*** Opening ENTRIES PROVIDED ***

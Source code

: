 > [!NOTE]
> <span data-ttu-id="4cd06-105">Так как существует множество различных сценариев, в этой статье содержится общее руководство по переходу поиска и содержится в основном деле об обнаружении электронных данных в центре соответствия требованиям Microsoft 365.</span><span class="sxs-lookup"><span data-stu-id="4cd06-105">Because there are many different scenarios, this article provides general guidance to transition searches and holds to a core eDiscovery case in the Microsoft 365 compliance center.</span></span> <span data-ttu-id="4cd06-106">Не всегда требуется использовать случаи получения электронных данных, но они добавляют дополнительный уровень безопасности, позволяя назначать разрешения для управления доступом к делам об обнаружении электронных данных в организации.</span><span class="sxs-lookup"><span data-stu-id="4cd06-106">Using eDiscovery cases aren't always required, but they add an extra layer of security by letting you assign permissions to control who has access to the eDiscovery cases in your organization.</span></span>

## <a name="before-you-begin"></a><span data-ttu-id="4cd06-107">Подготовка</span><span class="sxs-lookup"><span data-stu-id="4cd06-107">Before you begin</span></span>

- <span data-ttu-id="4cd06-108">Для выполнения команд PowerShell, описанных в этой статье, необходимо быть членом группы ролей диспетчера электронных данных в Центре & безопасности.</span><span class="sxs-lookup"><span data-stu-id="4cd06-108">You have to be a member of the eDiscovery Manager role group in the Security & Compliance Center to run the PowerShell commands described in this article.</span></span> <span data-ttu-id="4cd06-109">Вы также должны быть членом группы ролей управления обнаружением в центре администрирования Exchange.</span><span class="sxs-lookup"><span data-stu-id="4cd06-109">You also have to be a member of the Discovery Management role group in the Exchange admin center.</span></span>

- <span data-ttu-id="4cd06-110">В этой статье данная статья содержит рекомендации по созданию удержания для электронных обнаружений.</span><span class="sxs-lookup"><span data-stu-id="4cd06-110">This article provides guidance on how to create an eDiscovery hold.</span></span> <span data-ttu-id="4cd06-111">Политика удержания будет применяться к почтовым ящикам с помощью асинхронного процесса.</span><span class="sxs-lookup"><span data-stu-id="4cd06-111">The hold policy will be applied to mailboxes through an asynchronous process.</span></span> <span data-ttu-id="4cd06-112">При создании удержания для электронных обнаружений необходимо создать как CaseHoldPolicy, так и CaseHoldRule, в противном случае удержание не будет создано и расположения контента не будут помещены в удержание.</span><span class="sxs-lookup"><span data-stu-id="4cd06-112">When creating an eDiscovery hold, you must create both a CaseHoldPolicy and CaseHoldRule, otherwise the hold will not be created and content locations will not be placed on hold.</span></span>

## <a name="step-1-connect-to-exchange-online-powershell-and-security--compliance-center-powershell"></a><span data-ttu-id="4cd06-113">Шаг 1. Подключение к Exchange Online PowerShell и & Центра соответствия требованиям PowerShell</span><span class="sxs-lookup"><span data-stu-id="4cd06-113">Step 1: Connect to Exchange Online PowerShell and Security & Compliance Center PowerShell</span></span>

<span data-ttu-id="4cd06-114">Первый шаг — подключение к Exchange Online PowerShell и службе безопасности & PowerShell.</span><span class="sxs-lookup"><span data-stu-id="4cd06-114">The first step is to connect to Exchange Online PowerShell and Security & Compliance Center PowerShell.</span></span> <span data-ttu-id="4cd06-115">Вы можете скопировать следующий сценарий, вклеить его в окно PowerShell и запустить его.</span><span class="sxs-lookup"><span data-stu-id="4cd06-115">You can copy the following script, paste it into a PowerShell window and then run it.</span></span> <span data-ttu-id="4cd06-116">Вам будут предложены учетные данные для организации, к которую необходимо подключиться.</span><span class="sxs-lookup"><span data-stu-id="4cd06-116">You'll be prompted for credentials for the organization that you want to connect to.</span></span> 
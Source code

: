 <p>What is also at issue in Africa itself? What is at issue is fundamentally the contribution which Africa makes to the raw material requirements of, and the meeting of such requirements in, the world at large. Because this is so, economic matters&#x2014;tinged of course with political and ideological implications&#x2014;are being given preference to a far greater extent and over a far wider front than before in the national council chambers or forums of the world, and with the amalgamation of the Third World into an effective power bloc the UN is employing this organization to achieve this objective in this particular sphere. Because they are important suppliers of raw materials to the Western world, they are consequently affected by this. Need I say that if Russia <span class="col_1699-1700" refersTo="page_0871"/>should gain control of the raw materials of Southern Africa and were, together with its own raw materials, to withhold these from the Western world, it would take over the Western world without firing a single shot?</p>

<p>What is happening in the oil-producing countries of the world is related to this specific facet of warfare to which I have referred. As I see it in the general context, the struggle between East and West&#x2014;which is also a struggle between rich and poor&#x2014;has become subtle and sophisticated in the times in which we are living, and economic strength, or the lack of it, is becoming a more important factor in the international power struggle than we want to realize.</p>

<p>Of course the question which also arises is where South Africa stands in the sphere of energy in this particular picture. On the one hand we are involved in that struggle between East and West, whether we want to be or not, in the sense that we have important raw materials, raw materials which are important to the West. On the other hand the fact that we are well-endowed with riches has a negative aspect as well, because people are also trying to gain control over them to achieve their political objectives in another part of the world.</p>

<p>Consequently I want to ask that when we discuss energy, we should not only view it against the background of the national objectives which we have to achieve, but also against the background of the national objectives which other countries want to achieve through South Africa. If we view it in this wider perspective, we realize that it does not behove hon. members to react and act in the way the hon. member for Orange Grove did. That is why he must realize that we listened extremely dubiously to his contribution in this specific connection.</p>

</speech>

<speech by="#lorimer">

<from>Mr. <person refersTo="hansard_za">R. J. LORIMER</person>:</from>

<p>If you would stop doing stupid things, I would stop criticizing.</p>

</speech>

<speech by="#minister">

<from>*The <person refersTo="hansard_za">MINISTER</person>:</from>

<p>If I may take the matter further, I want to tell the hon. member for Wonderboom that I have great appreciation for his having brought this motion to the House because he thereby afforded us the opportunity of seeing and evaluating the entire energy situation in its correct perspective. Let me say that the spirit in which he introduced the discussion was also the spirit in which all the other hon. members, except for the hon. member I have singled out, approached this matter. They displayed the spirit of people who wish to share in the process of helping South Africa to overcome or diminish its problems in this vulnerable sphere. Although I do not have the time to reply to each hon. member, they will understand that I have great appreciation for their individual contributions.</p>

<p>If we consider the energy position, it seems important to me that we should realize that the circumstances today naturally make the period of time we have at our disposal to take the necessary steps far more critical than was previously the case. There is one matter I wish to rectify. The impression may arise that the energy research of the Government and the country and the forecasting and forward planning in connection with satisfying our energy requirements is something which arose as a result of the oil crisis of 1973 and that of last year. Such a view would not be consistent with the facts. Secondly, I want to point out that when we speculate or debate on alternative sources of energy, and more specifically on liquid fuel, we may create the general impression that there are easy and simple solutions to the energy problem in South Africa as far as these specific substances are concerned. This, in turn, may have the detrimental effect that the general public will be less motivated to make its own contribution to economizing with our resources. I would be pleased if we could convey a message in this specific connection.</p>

*** Closing ENTRIES PROVIDED ***

* WORK INSTRUCTION
Using the data above, show each line where "speech" occurs.

* WRITTEN RESPONSE
</speech>
<speech by="#lorimer">
</speech>
<speech by="#minister">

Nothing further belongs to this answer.